It should be noted that the modeling and simulation of the whole central metabolic pathways are quite important, since the fluxes obtained allow us to estimate how ATP production rate and CO2 production rate etc. change with respect to time and/or the specific gene knockout, whereas part of the metabolic pathways such as only EMP pathway and/or the PP pathway cannot do this. In the present approach, since we considered the whole main metabolic pathways, the specific ATP production rate could be estimated for substrate level phosphorylation and oxidative phosphorylation with respect to time, and this could be utilized to estimate the cell growth rate. Moreover, the specific CO2 production rate could also be computed, and this can be used to estimate the yield.

Figure 2b indicates that the specific NADPH production rate, v NADPH is growth rate-dependent. It is usually difficult to predict the PP pathway fluxes using only enzymatic equations. Once we could estimate the cell growth rate based on ATP production rate (catabolism) as stated above, the PP flux may be estimated based on the relationship between the cell growth rate and NADPH production rate (anabolism) as given in Figure 2b. This reflected in the flux computations. Here we assumed that Entner Doudoroff pathway was inactive and the fluxes of G6PDH and 6PGDH were equal at steady state without loss of generality. Note that the computational algorithm for computing the flux through oxidative PP pathway requires repetitive evaluation as follows: Once the specific glucose consumption rate was given, all the intracellular fluxes can be computed using kinetic models for the main metabolic pathways. Then the specific ATP production rate was estimated by Eq.(3) with (4), and the specific growth rate was estimated by Eq.(5), using the relationship found from Figure 2a. The v NADPH was computed by Eq.(8) with the relationship of Figure 2b. The fluxes through G6PDH and 6PGDH were estimated from Eq.(7). Since the mass balance at G6P changes by the newly determined flux through G6PDH, the intracellular fluxes from G6P to Pgi were recalculated again and so on. Note that the fluxes of the oxidative PP pathways such as G6PDH, 6PGDH and/or ICDH were estimated, NADPH/NADP+ concentrations can also be estimated if NADPH consumption rates at GDH (glutamate dehydrogenase) and other amino acids were taken into account.
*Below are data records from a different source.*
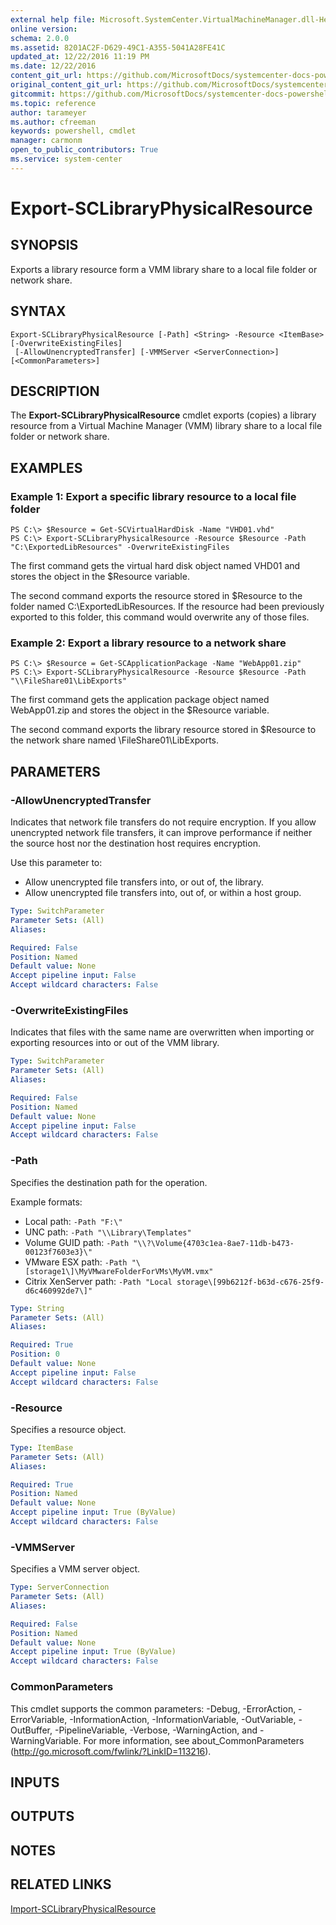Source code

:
 ```yaml
---
external help file: Microsoft.SystemCenter.VirtualMachineManager.dll-Help.xml
online version: 
schema: 2.0.0
ms.assetid: 8201AC2F-D629-49C1-A355-5041A28FE41C
updated_at: 12/22/2016 11:19 PM
ms.date: 12/22/2016
content_git_url: https://github.com/MicrosoftDocs/systemcenter-docs-powershell/blob/master/systemcenter-cmdlets/SystemCenter2016/VirtualMachineManager/vlatest/Export-SCLibraryPhysicalResource.md
original_content_git_url: https://github.com/MicrosoftDocs/systemcenter-docs-powershell/blob/master/systemcenter-cmdlets/SystemCenter2016/VirtualMachineManager/vlatest/Export-SCLibraryPhysicalResource.md
gitcommit: https://github.com/MicrosoftDocs/systemcenter-docs-powershell/blob/d74e247404a4c865a6c8da735e1b4d296bcb074e/systemcenter-cmdlets/SystemCenter2016/VirtualMachineManager/vlatest/Export-SCLibraryPhysicalResource.md
ms.topic: reference
author: tarameyer
ms.author: cfreeman
keywords: powershell, cmdlet
manager: carmonm
open_to_public_contributors: True
ms.service: system-center
---
```


# Export-SCLibraryPhysicalResource

## SYNOPSIS
Exports a library resource form a VMM library share to a local file folder or network share.

## SYNTAX

```
Export-SCLibraryPhysicalResource [-Path] <String> -Resource <ItemBase> [-OverwriteExistingFiles]
 [-AllowUnencryptedTransfer] [-VMMServer <ServerConnection>] [<CommonParameters>]
```

## DESCRIPTION
The **Export-SCLibraryPhysicalResource** cmdlet exports (copies) a library resource from a Virtual Machine Manager (VMM) library share to a local file folder or network share.

## EXAMPLES

### Example 1: Export a specific library resource to a local file folder
```
PS C:\> $Resource = Get-SCVirtualHardDisk -Name "VHD01.vhd"
PS C:\> Export-SCLibraryPhysicalResource -Resource $Resource -Path "C:\ExportedLibResources" -OverwriteExistingFiles
```

The first command gets the virtual hard disk object named VHD01 and stores the object in the $Resource variable.

The second command exports the resource stored in $Resource to the folder named C:\ExportedLibResources.
If the resource had been previously exported to this folder, this command would overwrite any of those files.

### Example 2: Export a library resource to a network share
```
PS C:\> $Resource = Get-SCApplicationPackage -Name "WebApp01.zip"
PS C:\> Export-SCLibraryPhysicalResource -Resource $Resource -Path "\\FileShare01\LibExports"
```

The first command gets the application package object named WebApp01.zip and stores the object in the $Resource variable.

The second command exports the library resource stored in $Resource to the network share named \\FileShare01\LibExports.

## PARAMETERS

### -AllowUnencryptedTransfer
Indicates that network file transfers do not require encryption.
If you allow unencrypted network file transfers, it can improve performance if neither the source host nor the destination host requires encryption.

Use this parameter to: 

- Allow unencrypted file transfers into, or out of, the library. 
- Allow unencrypted file transfers into, out of, or within a host group.

```yaml
Type: SwitchParameter
Parameter Sets: (All)
Aliases: 

Required: False
Position: Named
Default value: None
Accept pipeline input: False
Accept wildcard characters: False
```

### -OverwriteExistingFiles
Indicates that files with the same name are overwritten when importing or exporting resources into or out of the VMM library.

```yaml
Type: SwitchParameter
Parameter Sets: (All)
Aliases: 

Required: False
Position: Named
Default value: None
Accept pipeline input: False
Accept wildcard characters: False
```

### -Path
Specifies the destination path for the operation. 

Example formats: 

- Local path: `-Path "F:\"`
- UNC path: `-Path "\\Library\Templates"`
- Volume GUID path: `-Path "\\?\Volume{4703c1ea-8ae7-11db-b473-00123f7603e3}\"`
- VMware ESX path: `-Path "\[storage1\]\MyVMwareFolderForVMs\MyVM.vmx"`
- Citrix XenServer path: `-Path "Local storage\[99b6212f-b63d-c676-25f9-d6c460992de7\]"`

```yaml
Type: String
Parameter Sets: (All)
Aliases: 

Required: True
Position: 0
Default value: None
Accept pipeline input: False
Accept wildcard characters: False
```

### -Resource
Specifies a resource object.

```yaml
Type: ItemBase
Parameter Sets: (All)
Aliases: 

Required: True
Position: Named
Default value: None
Accept pipeline input: True (ByValue)
Accept wildcard characters: False
```

### -VMMServer
Specifies a VMM server object.

```yaml
Type: ServerConnection
Parameter Sets: (All)
Aliases: 

Required: False
Position: Named
Default value: None
Accept pipeline input: True (ByValue)
Accept wildcard characters: False
```

### CommonParameters
This cmdlet supports the common parameters: -Debug, -ErrorAction, -ErrorVariable, -InformationAction, -InformationVariable, -OutVariable, -OutBuffer, -PipelineVariable, -Verbose, -WarningAction, and -WarningVariable. For more information, see about_CommonParameters (http://go.microsoft.com/fwlink/?LinkID=113216).

## INPUTS

## OUTPUTS

## NOTES

## RELATED LINKS

[Import-SCLibraryPhysicalResource](xref:SystemCenter2016/VirtualMachineManager/vlatest/Import-SCLibraryPhysicalResource.md)

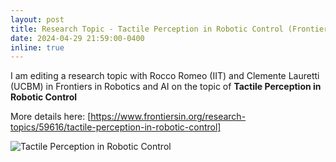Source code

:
 ```yaml
---
layout: post
title: Research Topic - Tactile Perception in Robotic Control (Frontiers in Robotics and AI)
date: 2024-04-29 21:59:00-0400
inline: true
---
```


I am editing a research topic with Rocco Romeo (IIT) and Clemente Lauretti (UCBM) in Frontiers in Robotics and AI on the topic of **Tactile Perception in Robotic Control**

More details here: [https://www.frontiersin.org/research-topics/59616/tactile-perception-in-robotic-control]

![Tactile Perception in Robotic Control](https://www.frontiersin.org/files/special%20topics/59616/thumb_400.jpg)
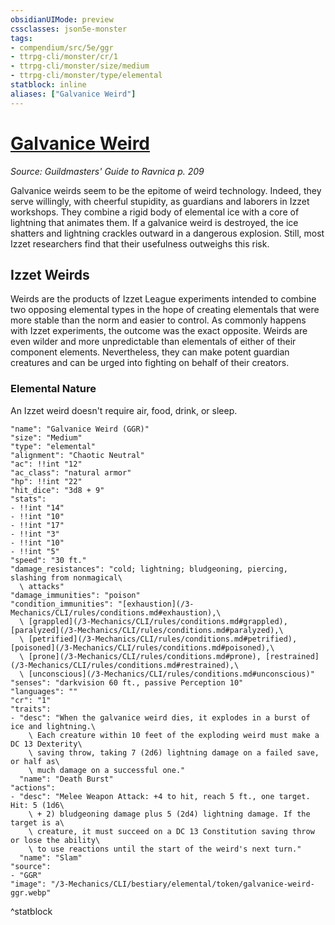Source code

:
 ```yaml
---
obsidianUIMode: preview
cssclasses: json5e-monster
tags:
- compendium/src/5e/ggr
- ttrpg-cli/monster/cr/1
- ttrpg-cli/monster/size/medium
- ttrpg-cli/monster/type/elemental
statblock: inline
aliases: ["Galvanice Weird"]
---
```

# [Galvanice Weird](3-Mechanics\CLI\bestiary\elemental/galvanice-weird-ggr.md)
*Source: Guildmasters' Guide to Ravnica p. 209*  

Galvanice weirds seem to be the epitome of weird technology. Indeed, they serve willingly, with cheerful stupidity, as guardians and laborers in Izzet workshops. They combine a rigid body of elemental ice with a core of lightning that animates them. If a galvanice weird is destroyed, the ice shatters and lightning crackles outward in a dangerous explosion. Still, most Izzet researchers find that their usefulness outweighs this risk.

## Izzet Weirds

Weirds are the products of Izzet League experiments intended to combine two opposing elemental types in the hope of creating elementals that were more stable than the norm and easier to control. As commonly happens with Izzet experiments, the outcome was the exact opposite. Weirds are even wilder and more unpredictable than elementals of either of their component elements. Nevertheless, they can make potent guardian creatures and can be urged into fighting on behalf of their creators.

### Elemental Nature

An Izzet weird doesn't require air, food, drink, or sleep.

```statblock
"name": "Galvanice Weird (GGR)"
"size": "Medium"
"type": "elemental"
"alignment": "Chaotic Neutral"
"ac": !!int "12"
"ac_class": "natural armor"
"hp": !!int "22"
"hit_dice": "3d8 + 9"
"stats":
- !!int "14"
- !!int "10"
- !!int "17"
- !!int "3"
- !!int "10"
- !!int "5"
"speed": "30 ft."
"damage_resistances": "cold; lightning; bludgeoning, piercing, slashing from nonmagical\
  \ attacks"
"damage_immunities": "poison"
"condition_immunities": "[exhaustion](/3-Mechanics/CLI/rules/conditions.md#exhaustion),\
  \ [grappled](/3-Mechanics/CLI/rules/conditions.md#grappled), [paralyzed](/3-Mechanics/CLI/rules/conditions.md#paralyzed),\
  \ [petrified](/3-Mechanics/CLI/rules/conditions.md#petrified), [poisoned](/3-Mechanics/CLI/rules/conditions.md#poisoned),\
  \ [prone](/3-Mechanics/CLI/rules/conditions.md#prone), [restrained](/3-Mechanics/CLI/rules/conditions.md#restrained),\
  \ [unconscious](/3-Mechanics/CLI/rules/conditions.md#unconscious)"
"senses": "darkvision 60 ft., passive Perception 10"
"languages": ""
"cr": "1"
"traits":
- "desc": "When the galvanice weird dies, it explodes in a burst of ice and lightning.\
    \ Each creature within 10 feet of the exploding weird must make a DC 13 Dexterity\
    \ saving throw, taking 7 (2d6) lightning damage on a failed save, or half as\
    \ much damage on a successful one."
  "name": "Death Burst"
"actions":
- "desc": "Melee Weapon Attack: +4 to hit, reach 5 ft., one target. Hit: 5 (1d6\
    \ + 2) bludgeoning damage plus 5 (2d4) lightning damage. If the target is a\
    \ creature, it must succeed on a DC 13 Constitution saving throw or lose the ability\
    \ to use reactions until the start of the weird's next turn."
  "name": "Slam"
"source":
- "GGR"
"image": "/3-Mechanics/CLI/bestiary/elemental/token/galvanice-weird-ggr.webp"
```
^statblock
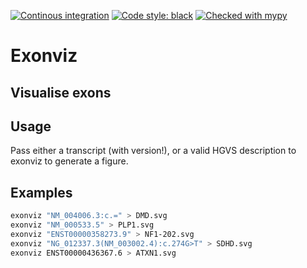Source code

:[![Continous integration](https://github.com/Redmar-van-den-Berg/exonviz/actions/workflows/ci.yml/badge.svg)](https://github.com/Redmar-van-den-Berg/exonviz/actions/workflows/ci.yml)
[![Code style: black](https://img.shields.io/badge/code%20style-black-000000.svg)](https://github.com/psf/black)
[![Checked with mypy](http://www.mypy-lang.org/static/mypy_badge.svg)](http://mypy-lang.org/)

# Exonviz
Visualise exons
------------------------------------------------------------------------
## Usage
Pass either a transcript (with version!), or a valid HGVS description to exonviz to generate a figure.

## Examples
```bash
exonviz "NM_004006.3:c.=" > DMD.svg
exonviz "NM_000533.5" > PLP1.svg
exonviz "ENST00000358273.9" > NF1-202.svg
exonviz "NG_012337.3(NM_003002.4):c.274G>T" > SDHD.svg
exonviz ENST00000436367.6 > ATXN1.svg
```
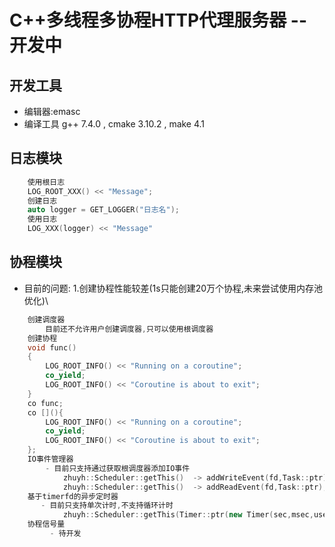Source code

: # C++多线程多协程HTTP代理服务器 -- 开发中
## 开发工具
  - 编辑器:emasc
  - 编译工具 g++ 7.4.0 , cmake 3.10.2 , make 4.1
## 日志模块
```C++
    使用根日志
    LOG_ROOT_XXX() << "Message"; 
    创建日志
    auto logger = GET_LOGGER("日志名");
    使用日志
    LOG_XXX(logger) << "Message"
```
## 协程模块
- 目前的问题:
    1.创建协程性能较差(1s只能创建20万个协程,未来尝试使用内存池优化)\
```C++
    创建调度器 
        目前还不允许用户创建调度器,只可以使用根调度器
    创建协程
    void func()
    {
        LOG_ROOT_INFO() << "Running on a coroutine";
        co_yield;
        LOG_ROOT_INFO() << "Coroutine is about to exit";
    }
    co func;
    co [](){
        LOG_ROOT_INFO() << "Running on a coroutine";
        co_yield;
        LOG_ROOT_INFO() << "Coroutine is about to exit";
    };
    IO事件管理器 
        - 目前只支持通过获取根调度器添加IO事件
            zhuyh::Scheduler::getThis()  -> addWriteEvent(fd,Task::ptr);
            zhuyh::Scheduler::getThis()  -> addReadEvent(fd,Task::ptr);
    基于timerfd的异步定时器 
       - 目前只支持单次计时,不支持循环计时
            zhuyh::Scheduler::getThis(Timer::ptr(new Timer(sec,msec,usec,nsec)),call_back,type);
    协程信号量
         - 待开发
```
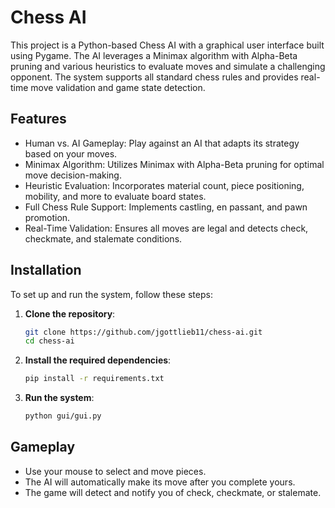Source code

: # Chess AI

This project is a Python-based Chess AI with a graphical user interface built using Pygame. The AI leverages a Minimax algorithm with Alpha-Beta pruning and various heuristics to evaluate moves and simulate a challenging opponent. The system supports all standard chess rules and provides real-time move validation and game state detection.

## Features

- Human vs. AI Gameplay: Play against an AI that adapts its strategy based on your moves.
- Minimax Algorithm: Utilizes Minimax with Alpha-Beta pruning for optimal move decision-making.
- Heuristic Evaluation: Incorporates material count, piece positioning, mobility, and more to evaluate board states.
- Full Chess Rule Support: Implements castling, en passant, and pawn promotion.
- Real-Time Validation: Ensures all moves are legal and detects check, checkmate, and stalemate conditions.

## Installation

To set up and run the system, follow these steps:

1. **Clone the repository**:
    ```bash
    git clone https://github.com/jgottlieb11/chess-ai.git
    cd chess-ai
    ```

2. **Install the required dependencies**:
    ```bash
    pip install -r requirements.txt
    ```

3. **Run the system**:
    ```bash
    python gui/gui.py
    ```

## Gameplay

- Use your mouse to select and move pieces.
- The AI will automatically make its move after you complete yours.
- The game will detect and notify you of check, checkmate, or stalemate.

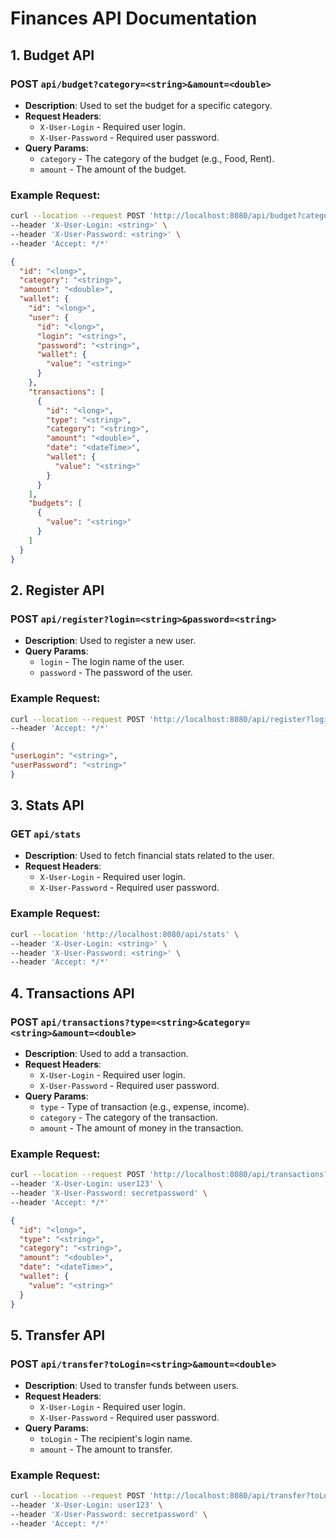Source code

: # Finances API Documentation

## 1. Budget API

### **POST** `api/budget?category=<string>&amount=<double>`

- **Description**: Used to set the budget for a specific category.
- **Request Headers**:
    - `X-User-Login` - Required user login.
    - `X-User-Password` - Required user password.
- **Query Params**:
    - `category` - The category of the budget (e.g., Food, Rent).
    - `amount` - The amount of the budget.

### **Example Request**:
```bash
curl --location --request POST 'http://localhost:8080/api/budget?category=%3Cstring%3E&amount=%3Cdouble%3E' \
--header 'X-User-Login: <string>' \
--header 'X-User-Password: <string>' \
--header 'Accept: */*'
```
```json
{
  "id": "<long>",
  "category": "<string>",
  "amount": "<double>",
  "wallet": {
    "id": "<long>",
    "user": {
      "id": "<long>",
      "login": "<string>",
      "password": "<string>",
      "wallet": {
        "value": "<string>"
      }
    },
    "transactions": [
      {
        "id": "<long>",
        "type": "<string>",
        "category": "<string>",
        "amount": "<double>",
        "date": "<dateTime>",
        "wallet": {
          "value": "<string>"
        }
      }
    ],
    "budgets": [
      {
        "value": "<string>"
      }
    ]
  }
}

```
## 2. Register API

### **POST** `api/register?login=<string>&password=<string>`

- **Description**: Used to register a new user.
- **Query Params**:
    - `login` - The login name of the user.
    - `password` - The password of the user.

### **Example Request**:
```bash
curl --location --request POST 'http://localhost:8080/api/register?login=user123&password=secretpassword' \
--header 'Accept: */*'
```
```json
{
"userLogin": "<string>",
"userPassword": "<string>"
}
```
## 3. Stats API

### **GET** `api/stats`

- **Description**: Used to fetch financial stats related to the user.
- **Request Headers**:
    - `X-User-Login` - Required user login.
    - `X-User-Password` - Required user password.

### **Example Request**:
```bash
curl --location 'http://localhost:8080/api/stats' \
--header 'X-User-Login: <string>' \
--header 'X-User-Password: <string>' \
--header 'Accept: */*'
```

## 4. Transactions API

### **POST** `api/transactions?type=<string>&category=<string>&amount=<double>`

- **Description**: Used to add a transaction.
- **Request Headers**:
    - `X-User-Login` - Required user login.
    - `X-User-Password` - Required user password.
- **Query Params**:
    - `type` - Type of transaction (e.g., expense, income).
    - `category` - The category of the transaction.
    - `amount` - The amount of money in the transaction.

### **Example Request**:
```bash
curl --location --request POST 'http://localhost:8080/api/transactions?type=Expense&category=Food&amount=50.00' \
--header 'X-User-Login: user123' \
--header 'X-User-Password: secretpassword' \
--header 'Accept: */*'
```
```json
{
  "id": "<long>",
  "type": "<string>",
  "category": "<string>",
  "amount": "<double>",
  "date": "<dateTime>",
  "wallet": {
    "value": "<string>"
  }
}
```
## 5. Transfer API

### **POST** `api/transfer?toLogin=<string>&amount=<double>`

- **Description**: Used to transfer funds between users.
- **Request Headers**:
    - `X-User-Login` - Required user login.
    - `X-User-Password` - Required user password.
- **Query Params**:
    - `toLogin` - The recipient's login name.
    - `amount` - The amount to transfer.

### **Example Request**:
```bash
curl --location --request POST 'http://localhost:8080/api/transfer?toLogin=anotherUser&amount=20.00' \
--header 'X-User-Login: user123' \
--header 'X-User-Password: secretpassword' \
--header 'Accept: */*'
```
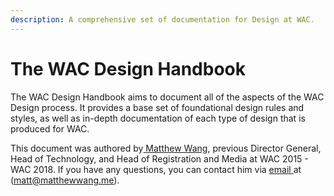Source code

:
 ```yaml
---
description: A comprehensive set of documentation for Design at WAC.
---
```


# The WAC Design Handbook

The WAC Design Handbook aims to document all of the aspects of the WAC Design process. It provides a base set of foundational design rules and styles, as well as in-depth documentation of each type of design that is produced for WAC.

This document was authored by[ Matthew Wang](https://matthewwang.me), previous Director General, Head of Technology, and Head of Registration and Media at WAC 2015 - WAC 2018. If you have any questions, you can contact him via [email ](mailto:matt@matthewwang.me)at \([matt@matthewwang.me](mailto:matt@matthewwang.me)\).

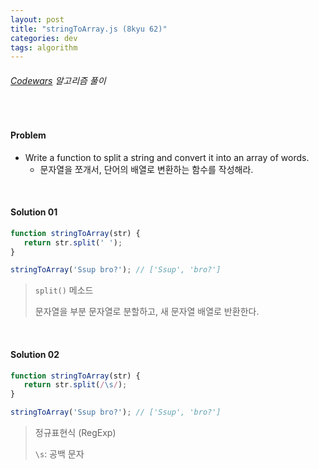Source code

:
 ```yaml
---
layout: post
title: "stringToArray.js (8kyu 62)"
categories: dev
tags: algorithm
---
```


###### [Codewars](https://www.codewars.com) 알고리즘 풀이

<br>

#### Problem

- Write a function to split a string and convert it into an array of words.
  - 문자열을 쪼개서, 단어의 배열로 변환하는 함수를 작성해라.

<br>

#### Solution 01

```js
function stringToArray(str) {
   return str.split(' ');
}

stringToArray('Ssup bro?');	// ['Ssup', 'bro?']
```

> `split()` 메소드
>
> 문자열을 부분 문자열로 분할하고, 새 문자열 배열로 반환한다.

<br>

#### Solution 02

```js
function stringToArray(str) {
   return str.split(/\s/);
}

stringToArray('Ssup bro?');	// ['Ssup', 'bro?']
```

> 정규표현식 (RegExp)
>
> `\s`: 공백 문자

<br>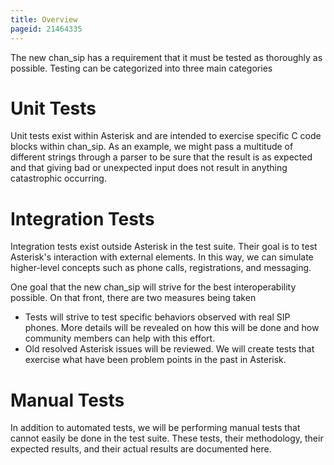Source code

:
 ```yaml
---
title: Overview
pageid: 21464335
---
```


The new chan_sip has a requirement that it must be tested as thoroughly as possible. Testing can be categorized into three main categories


Unit Tests
==========


Unit tests exist within Asterisk and are intended to exercise specific C code blocks within chan_sip. As an example, we might pass a multitude of different strings through a parser to be sure that the result is as expected and that giving bad or unexpected input does not result in anything catastrophic occurring.


Integration Tests
=================


Integration tests exist outside Asterisk in the test suite. Their goal is to test Asterisk's interaction with external elements. In this way, we can simulate higher-level concepts such as phone calls, registrations, and messaging.


One goal that the new chan_sip will strive for the best interoperability possible. On that front, there are two measures being taken


* Tests will strive to test specific behaviors observed with real SIP phones. More details will be revealed on how this will be done and how community members can help with this effort.
* Old resolved Asterisk issues will be reviewed. We will create tests that exercise what have been problem points in the past in Asterisk.


Manual Tests
============


In addition to automated tests, we will be performing manual tests that cannot easily be done in the test suite. These tests, their methodology, their expected results, and their actual results are documented here.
As stated before, the predictability is one of the primary concerns for the simulation from the practical application point of view. Figure 5a and Additional file 4 indicate that Ppc knockout caused Pyk flux to be up-regulated and PEP concentration to be up-regulated. The increase of PEP concentration also caused GAP/DHAP concentration to be up-regulated. The Ppc knockout also caused OAA concentration to be significantly down regulated. Among the data investigated, only AcCoA concentration was different between the simulation and experimental results, where it became lower for the experiment, while it became higher for the simulation. This is due to the fact that AcCoA concentration increased by the increase in PDH flux, and the reduced flux of CS caused by low OAA concentration.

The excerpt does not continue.